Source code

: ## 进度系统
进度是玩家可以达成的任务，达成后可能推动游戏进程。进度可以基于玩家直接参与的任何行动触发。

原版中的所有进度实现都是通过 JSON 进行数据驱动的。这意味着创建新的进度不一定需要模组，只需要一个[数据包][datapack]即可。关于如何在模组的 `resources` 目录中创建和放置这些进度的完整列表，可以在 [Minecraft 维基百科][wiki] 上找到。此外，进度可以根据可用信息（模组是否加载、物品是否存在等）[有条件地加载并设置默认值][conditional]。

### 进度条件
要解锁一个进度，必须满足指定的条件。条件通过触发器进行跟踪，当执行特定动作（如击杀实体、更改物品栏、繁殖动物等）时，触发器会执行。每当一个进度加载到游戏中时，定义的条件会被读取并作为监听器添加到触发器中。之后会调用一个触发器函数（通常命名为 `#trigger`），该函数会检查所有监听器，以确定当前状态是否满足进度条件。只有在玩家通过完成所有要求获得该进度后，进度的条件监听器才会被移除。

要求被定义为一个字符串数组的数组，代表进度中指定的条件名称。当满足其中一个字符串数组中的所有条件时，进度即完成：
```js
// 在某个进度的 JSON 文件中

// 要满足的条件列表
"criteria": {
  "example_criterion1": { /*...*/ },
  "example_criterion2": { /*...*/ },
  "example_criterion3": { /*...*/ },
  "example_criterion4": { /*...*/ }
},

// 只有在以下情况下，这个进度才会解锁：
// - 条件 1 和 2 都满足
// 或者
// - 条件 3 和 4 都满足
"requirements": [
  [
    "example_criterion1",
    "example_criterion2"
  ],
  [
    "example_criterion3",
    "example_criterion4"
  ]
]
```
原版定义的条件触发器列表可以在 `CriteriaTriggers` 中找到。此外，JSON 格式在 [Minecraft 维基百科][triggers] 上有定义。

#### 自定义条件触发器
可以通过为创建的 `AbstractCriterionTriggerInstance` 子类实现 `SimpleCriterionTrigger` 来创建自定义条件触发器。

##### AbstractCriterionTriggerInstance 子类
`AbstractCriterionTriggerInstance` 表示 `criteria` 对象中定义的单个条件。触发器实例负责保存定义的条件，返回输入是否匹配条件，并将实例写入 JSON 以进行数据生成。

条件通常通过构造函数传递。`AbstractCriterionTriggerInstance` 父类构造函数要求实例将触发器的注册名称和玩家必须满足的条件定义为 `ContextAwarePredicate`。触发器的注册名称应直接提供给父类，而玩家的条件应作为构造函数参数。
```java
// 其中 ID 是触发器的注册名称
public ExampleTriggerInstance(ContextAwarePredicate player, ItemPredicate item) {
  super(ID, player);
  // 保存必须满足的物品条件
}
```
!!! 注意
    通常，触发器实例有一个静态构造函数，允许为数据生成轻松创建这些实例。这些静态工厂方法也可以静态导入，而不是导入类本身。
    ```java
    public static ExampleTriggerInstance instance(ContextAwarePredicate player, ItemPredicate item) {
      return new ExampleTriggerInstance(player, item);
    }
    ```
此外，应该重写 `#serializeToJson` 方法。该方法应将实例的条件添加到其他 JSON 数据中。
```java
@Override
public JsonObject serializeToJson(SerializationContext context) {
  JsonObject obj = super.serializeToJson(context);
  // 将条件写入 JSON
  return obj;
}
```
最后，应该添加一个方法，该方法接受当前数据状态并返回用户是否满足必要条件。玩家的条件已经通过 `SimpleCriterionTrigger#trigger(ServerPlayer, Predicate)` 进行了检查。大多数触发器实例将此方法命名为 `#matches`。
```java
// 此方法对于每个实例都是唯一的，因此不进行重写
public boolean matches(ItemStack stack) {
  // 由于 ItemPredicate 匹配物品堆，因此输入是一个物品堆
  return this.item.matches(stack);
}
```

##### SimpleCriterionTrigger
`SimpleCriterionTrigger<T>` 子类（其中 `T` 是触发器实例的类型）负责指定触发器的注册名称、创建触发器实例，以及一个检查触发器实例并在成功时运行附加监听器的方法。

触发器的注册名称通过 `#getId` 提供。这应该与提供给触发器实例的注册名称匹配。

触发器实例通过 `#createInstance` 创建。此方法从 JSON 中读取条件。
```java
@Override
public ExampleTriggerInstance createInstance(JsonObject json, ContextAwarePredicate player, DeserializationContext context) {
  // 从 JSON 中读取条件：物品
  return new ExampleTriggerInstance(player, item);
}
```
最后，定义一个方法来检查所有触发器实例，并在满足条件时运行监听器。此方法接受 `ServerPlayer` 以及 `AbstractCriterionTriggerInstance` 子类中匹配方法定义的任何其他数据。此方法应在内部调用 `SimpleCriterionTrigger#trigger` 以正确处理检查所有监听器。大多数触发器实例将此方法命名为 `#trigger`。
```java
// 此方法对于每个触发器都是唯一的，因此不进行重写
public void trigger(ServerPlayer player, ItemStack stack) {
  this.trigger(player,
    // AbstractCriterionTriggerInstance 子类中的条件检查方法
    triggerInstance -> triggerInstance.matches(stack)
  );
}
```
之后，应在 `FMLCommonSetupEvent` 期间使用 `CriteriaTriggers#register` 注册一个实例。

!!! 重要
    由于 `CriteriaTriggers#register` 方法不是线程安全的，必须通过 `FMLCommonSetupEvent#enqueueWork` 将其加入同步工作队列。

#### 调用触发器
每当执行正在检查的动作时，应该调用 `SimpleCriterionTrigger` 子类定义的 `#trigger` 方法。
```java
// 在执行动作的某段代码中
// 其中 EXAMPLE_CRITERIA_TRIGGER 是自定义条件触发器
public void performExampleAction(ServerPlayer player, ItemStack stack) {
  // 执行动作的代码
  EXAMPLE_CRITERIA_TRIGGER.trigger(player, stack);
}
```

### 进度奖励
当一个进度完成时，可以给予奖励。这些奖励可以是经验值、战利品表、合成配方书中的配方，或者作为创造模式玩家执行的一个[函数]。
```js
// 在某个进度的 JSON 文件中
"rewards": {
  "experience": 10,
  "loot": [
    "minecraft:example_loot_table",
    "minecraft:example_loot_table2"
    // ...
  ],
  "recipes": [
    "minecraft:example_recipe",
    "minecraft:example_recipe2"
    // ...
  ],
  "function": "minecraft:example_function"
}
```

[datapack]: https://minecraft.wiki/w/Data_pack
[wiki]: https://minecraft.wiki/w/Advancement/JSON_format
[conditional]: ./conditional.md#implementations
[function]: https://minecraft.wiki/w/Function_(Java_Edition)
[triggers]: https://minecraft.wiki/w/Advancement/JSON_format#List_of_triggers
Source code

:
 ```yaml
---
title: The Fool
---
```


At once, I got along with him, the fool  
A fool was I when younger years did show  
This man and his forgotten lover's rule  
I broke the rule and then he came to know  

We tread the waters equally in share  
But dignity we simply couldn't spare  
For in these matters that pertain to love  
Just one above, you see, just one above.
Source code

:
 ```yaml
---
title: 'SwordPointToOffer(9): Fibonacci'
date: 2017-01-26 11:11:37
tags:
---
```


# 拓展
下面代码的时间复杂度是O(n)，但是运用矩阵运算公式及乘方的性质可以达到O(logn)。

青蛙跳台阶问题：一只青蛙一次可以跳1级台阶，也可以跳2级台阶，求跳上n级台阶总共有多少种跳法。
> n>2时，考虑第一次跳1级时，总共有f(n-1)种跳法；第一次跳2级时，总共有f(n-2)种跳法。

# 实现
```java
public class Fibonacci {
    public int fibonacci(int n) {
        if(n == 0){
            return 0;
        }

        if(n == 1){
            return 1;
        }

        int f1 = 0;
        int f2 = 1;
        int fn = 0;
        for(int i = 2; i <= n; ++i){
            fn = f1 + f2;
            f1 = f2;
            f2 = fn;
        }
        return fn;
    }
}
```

• [Brief] Whenever the word "super" appears in a line above, copy that line.

• [Exercise output]
  super(ID, player);
  JsonObject obj = super.serializeToJson(context);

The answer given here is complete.